How can technologies enable citizens to have an active role in research?
This project aims to explore this question through the design of two hardware prototypes and accompanying software, which is split into three software components:
- Server: website to acquire new participants using their perceived or desired skills for comparative analysis and matchmaking.
- Server: REST web service to mediate and store messages between users.
- Client: bespoke software for direct audio communication between prototypes.
The technology design choices were directed from a previous workshop held with three citizens and researchers that explored the potential of technologies to broker a citizen's local community knowledge and skills to further an area of research to them.
The core features of the client are assigned to an individual button on each artefact:
- record: record an audio and send it to the current matched user
- play: plays an audio message for the current matched user.
- next: plays the next audio message in a conversation.
- previous: plays the previous audio message from a matched user.
- users: switches between matched users if there are matches. All other features reflect this change, e.g. play will play for the current matched user.
- notify: flashes LEDs to notify the user of a change: matched users, recording audio, and message sent.
Note: once client.py
is run, it will check every 5 minutes for new messages and matches.

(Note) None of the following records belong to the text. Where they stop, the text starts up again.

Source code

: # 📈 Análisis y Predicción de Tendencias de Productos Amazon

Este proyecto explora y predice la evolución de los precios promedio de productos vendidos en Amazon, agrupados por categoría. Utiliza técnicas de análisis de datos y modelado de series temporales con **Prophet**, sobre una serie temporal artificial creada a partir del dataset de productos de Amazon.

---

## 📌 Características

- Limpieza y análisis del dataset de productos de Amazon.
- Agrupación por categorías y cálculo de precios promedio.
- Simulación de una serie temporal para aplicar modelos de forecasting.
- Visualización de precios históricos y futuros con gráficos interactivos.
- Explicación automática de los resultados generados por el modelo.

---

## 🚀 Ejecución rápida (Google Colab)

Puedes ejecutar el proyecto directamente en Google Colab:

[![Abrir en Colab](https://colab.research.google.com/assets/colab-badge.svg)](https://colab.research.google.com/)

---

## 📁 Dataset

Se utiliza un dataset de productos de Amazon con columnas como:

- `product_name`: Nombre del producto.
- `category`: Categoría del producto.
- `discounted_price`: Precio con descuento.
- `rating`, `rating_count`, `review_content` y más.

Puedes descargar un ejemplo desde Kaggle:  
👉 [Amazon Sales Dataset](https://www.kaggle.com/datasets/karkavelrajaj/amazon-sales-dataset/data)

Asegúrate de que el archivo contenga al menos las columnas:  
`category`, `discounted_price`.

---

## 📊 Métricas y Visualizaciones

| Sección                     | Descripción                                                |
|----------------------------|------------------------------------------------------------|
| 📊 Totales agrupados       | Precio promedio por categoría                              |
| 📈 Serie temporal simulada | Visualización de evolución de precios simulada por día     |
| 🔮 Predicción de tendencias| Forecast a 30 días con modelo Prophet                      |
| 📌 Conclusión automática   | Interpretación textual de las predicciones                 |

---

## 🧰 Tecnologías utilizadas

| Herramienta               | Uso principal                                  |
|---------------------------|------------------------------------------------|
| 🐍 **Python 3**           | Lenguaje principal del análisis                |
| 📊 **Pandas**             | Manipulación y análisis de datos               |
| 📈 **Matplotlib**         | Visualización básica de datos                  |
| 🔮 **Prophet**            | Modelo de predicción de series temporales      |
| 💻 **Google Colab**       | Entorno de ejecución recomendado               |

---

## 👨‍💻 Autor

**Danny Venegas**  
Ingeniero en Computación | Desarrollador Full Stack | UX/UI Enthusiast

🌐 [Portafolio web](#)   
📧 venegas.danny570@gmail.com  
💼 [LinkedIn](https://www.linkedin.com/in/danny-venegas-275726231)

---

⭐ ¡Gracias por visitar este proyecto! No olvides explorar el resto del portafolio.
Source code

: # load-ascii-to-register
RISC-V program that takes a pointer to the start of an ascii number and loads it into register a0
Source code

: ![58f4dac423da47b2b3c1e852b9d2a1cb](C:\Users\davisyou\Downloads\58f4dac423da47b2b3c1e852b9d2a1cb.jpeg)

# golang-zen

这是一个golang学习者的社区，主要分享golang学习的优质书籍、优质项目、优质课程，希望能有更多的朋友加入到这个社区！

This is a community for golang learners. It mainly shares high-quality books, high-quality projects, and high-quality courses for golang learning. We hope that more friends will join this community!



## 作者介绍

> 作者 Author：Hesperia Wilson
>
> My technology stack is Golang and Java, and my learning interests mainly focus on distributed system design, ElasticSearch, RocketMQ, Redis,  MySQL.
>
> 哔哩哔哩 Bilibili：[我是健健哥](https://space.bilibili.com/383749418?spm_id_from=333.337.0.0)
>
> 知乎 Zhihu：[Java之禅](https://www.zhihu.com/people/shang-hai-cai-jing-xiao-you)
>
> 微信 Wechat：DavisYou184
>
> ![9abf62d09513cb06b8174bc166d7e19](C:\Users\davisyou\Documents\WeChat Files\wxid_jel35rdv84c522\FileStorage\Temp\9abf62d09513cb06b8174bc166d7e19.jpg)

The server hosts the website for participants to get involved (i.e. sign-up), and the REST web service used by the client codebase:
- Website: responsive, mobile first website to recruit new participants.
- Matchmaking: proof-of-concept algorithm that matches citizens to researchers based on the citizen's skills and the researchers desired skills for a project.
- REST API: enables a client to obtain messages for a given conversation and new matches.
- upload: enables a user to send another user an audio message.
- download: enables a user to download all unread audio messages in a conversation.
- matches: finds all the matched users for a given user.
-
- Python Flask framework to power the back-end
- Flask-SQLAlchemy for storage and ORM to simplify database access
- Requests to create a REST service for audio access and transmission
- Bootstrap Freelancer heavily modified theme for sign-up website
-
- RPIO to invoke Python methods when specific buttons have been pressed on a raspberry Pi
- Requests to access the REST service
- Bespoke software interacting with the REST service to provides core features to each PI
This repository hosts the codebase for the client (audio communication between devices) and server (REST service & website).
- run.py
- Starts the web server when invoked
- matchmaking.py
- An algorithm that is invoked nightly to match un-matched users and notify them.
- app/
- /static/
- The
css/javascript/images
used by the website
- The
- /templates/
- The markup files used to create the frontend
- _init_.py
- Used to initialise the Flask application
- api.py
- The REST API for client interactions (upload/download/matching)
- models.py
- Database representation for the ORM
- views.py
- Delivers web-pages (templates) for given requests. Stores user details to database.
- /static/
- client/
- client.py
- An independent script that provides audio communication functionality for devices
- loader.sh
- A shell script to run the client code upon Raspberry Pi - via a cron job.
- client.py
Create a virtualenv to install the dependencies required to run the server:
virtualenv venv
source venv/bin/activate
pip install -r requirements.txt
Note: the client codebase requires RPIO GPIO toolbox to be installed on the Raspberry PI machine as it is not provided as a requirement — the server and API exist regardless of client codebase.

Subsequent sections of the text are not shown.